• _What you have to do_
Reproduce the records below exactly, leaving their images out.

--- Information provided Enclosed Below ---

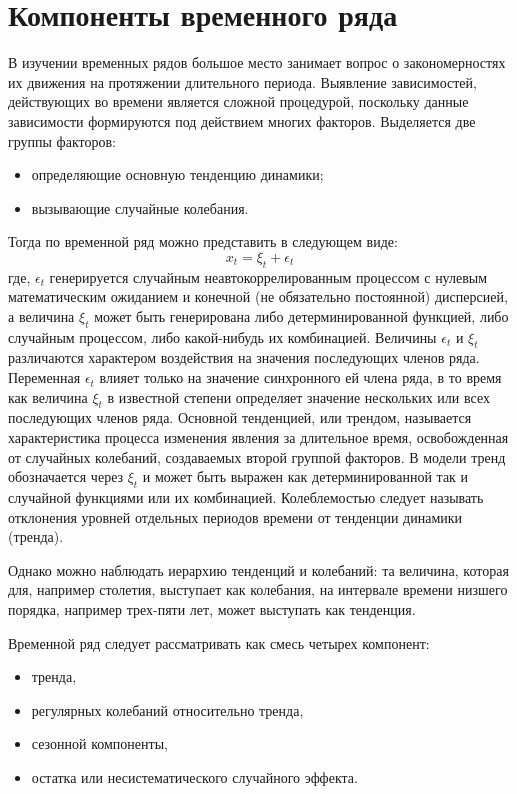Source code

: \section{Компоненты временного ряда}
В изучении временных рядов большое место занимает вопрос о закономерностях их движения на протяжении длительного периода. Выявление зависимостей, действующих во времени является сложной процедурой, поскольку данные зависимости формируются под действием многих факторов. Выделяется две группы факторов:
\begin{itemize}
	\item определяющие основную тенденцию динамики;
	\item вызывающие случайные колебания.
\end{itemize}

Тогда по временной ряд можно представить в следующем виде:
$$
x_t = \xi_t + \epsilon_t
$$
где, $\epsilon_t$ генерируется случайным неавтокоррелированным процессом с нулевым математическим ожиданием
и конечной (не обязательно постоянной) дисперсией, а величина $\xi_t$ может быть генерирована либо детерминированной функцией, либо случайным процессом, либо какой-нибудь их комбинацией. Величины $\epsilon_t$ и $\xi_t$ различаются характером воздействия на значения последующих членов ряда. Переменная $\epsilon_t$ влияет только на значение синхронного ей члена ряда, в то время как величина $\xi_t$ в известной степени определяет значение нескольких или всех последующих членов ряда. 
Основной тенденцией, или трендом, называется характеристика процесса изменения явления за длительное время, освобожденная от случайных колебаний, создаваемых второй группой факторов.  В модели тренд обозначается через $\xi_t$ и может быть выражен как детерминированной так и случайной функциями или их комбинацией. 
Колеблемостью следует называть отклонения уровней отдельных периодов времени от тенденции динамики (тренда).

Однако можно наблюдать иерархию тенденций и колебаний: та величина, которая для, например столетия, выступает как колебания, на интервале времени низшего порядка, например трех-пяти лет, может выступать как тенденция.

Временной ряд следует рассматривать как смесь четырех компонент:
\begin{itemize}
	\item тренда,
	\item регулярных колебаний относительно тренда,
	\item сезонной компоненты,
	\item остатка или несистематического случайного эффекта.
\end{itemize}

--- End of Enclosed Information provided ---

• _Exercise solution_
Source code

: \section{Компоненты временного ряда}
В изучении временных рядов большое место занимает вопрос о закономерностях их движения на протяжении длительного периода. Выявление зависимостей, действующих во времени является сложной процедурой, поскольку данные зависимости формируются под действием многих факторов. Выделяется две группы факторов:
\begin{itemize}
	\item определяющие основную тенденцию динамики;
	\item вызывающие случайные колебания.
\end{itemize}

Тогда по временной ряд можно представить в следующем виде:
$$
x_t = \xi_t + \epsilon_t
$$
где, $\epsilon_t$ генерируется случайным неавтокоррелированным процессом с нулевым математическим ожиданием
и конечной (не обязательно постоянной) дисперсией, а величина $\xi_t$ может быть генерирована либо детерминированной функцией, либо случайным процессом, либо какой-нибудь их комбинацией. Величины $\epsilon_t$ и $\xi_t$ различаются характером воздействия на значения последующих членов ряда. Переменная $\epsilon_t$ влияет только на значение синхронного ей члена ряда, в то время как величина $\xi_t$ в известной степени определяет значение нескольких или всех последующих членов ряда. 
Основной тенденцией, или трендом, называется характеристика процесса изменения явления за длительное время, освобожденная от случайных колебаний, создаваемых второй группой факторов.  В модели тренд обозначается через $\xi_t$ и может быть выражен как детерминированной так и случайной функциями или их комбинацией. 
Колеблемостью следует называть отклонения уровней отдельных периодов времени от тенденции динамики (тренда).

Однако можно наблюдать иерархию тенденций и колебаний: та величина, которая для, например столетия, выступает как колебания, на интервале времени низшего порядка, например трех-пяти лет, может выступать как тенденция.

Временной ряд следует рассматривать как смесь четырех компонент:
\begin{itemize}
	\item тренда,
	\item регулярных колебаний относительно тренда,
	\item сезонной компоненты,
	\item остатка или несистематического случайного эффекта.
\end{itemize}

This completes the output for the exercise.